**Source records:**
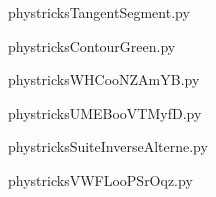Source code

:     \newcommand{\CaptionFigTangentSegment}{<+Type your caption here+>}
    \begin{center}
        
    \end{center}
    phystricksTangentSegment.py

    

    \clearpage
    


    \newcommand{\CaptionFigContourGreen}{<+Type your caption here+>}
    \begin{center}
        
    \end{center}
    phystricksContourGreen.py

    

    \clearpage
    


    \newcommand{\CaptionFigWHCooNZAmYB}{<+Type your caption here+>}
    \begin{center}
        
    \end{center}
    phystricksWHCooNZAmYB.py

    

    \clearpage
    


    \newcommand{\CaptionFigUMEBooVTMyfD}{<+Type your caption here+>}
    \begin{center}
        
    \end{center}
    phystricksUMEBooVTMyfD.py

    

    \clearpage
    


    \newcommand{\CaptionFigSuiteInverseAlterne}{<+Type your caption here+>}
    \begin{center}
        
    \end{center}
    phystricksSuiteInverseAlterne.py

    

    \clearpage
    


    \newcommand{\CaptionFigVWFLooPSrOqz}{<+Type your caption here+>}
    \begin{center}
        
    \end{center}
    phystricksVWFLooPSrOqz.py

**Assigned task:** Your reply must contain each entry exactly as written and no pictures.

**Result of the exercise:**
Source code

:     \newcommand{\CaptionFigTangentSegment}{<+Type your caption here+>}
    \begin{center}
        
    \end{center}
    phystricksTangentSegment.py

    

    \clearpage
    


    \newcommand{\CaptionFigContourGreen}{<+Type your caption here+>}
    \begin{center}
        
    \end{center}
    phystricksContourGreen.py

    

    \clearpage
    


    \newcommand{\CaptionFigWHCooNZAmYB}{<+Type your caption here+>}
    \begin{center}
        
    \end{center}
    phystricksWHCooNZAmYB.py

    

    \clearpage
    


    \newcommand{\CaptionFigUMEBooVTMyfD}{<+Type your caption here+>}
    \begin{center}
        
    \end{center}
    phystricksUMEBooVTMyfD.py

    

    \clearpage
    


    \newcommand{\CaptionFigSuiteInverseAlterne}{<+Type your caption here+>}
    \begin{center}
        
    \end{center}
    phystricksSuiteInverseAlterne.py

    

    \clearpage
    


    \newcommand{\CaptionFigVWFLooPSrOqz}{<+Type your caption here+>}
    \begin{center}
        
    \end{center}
    phystricksVWFLooPSrOqz.py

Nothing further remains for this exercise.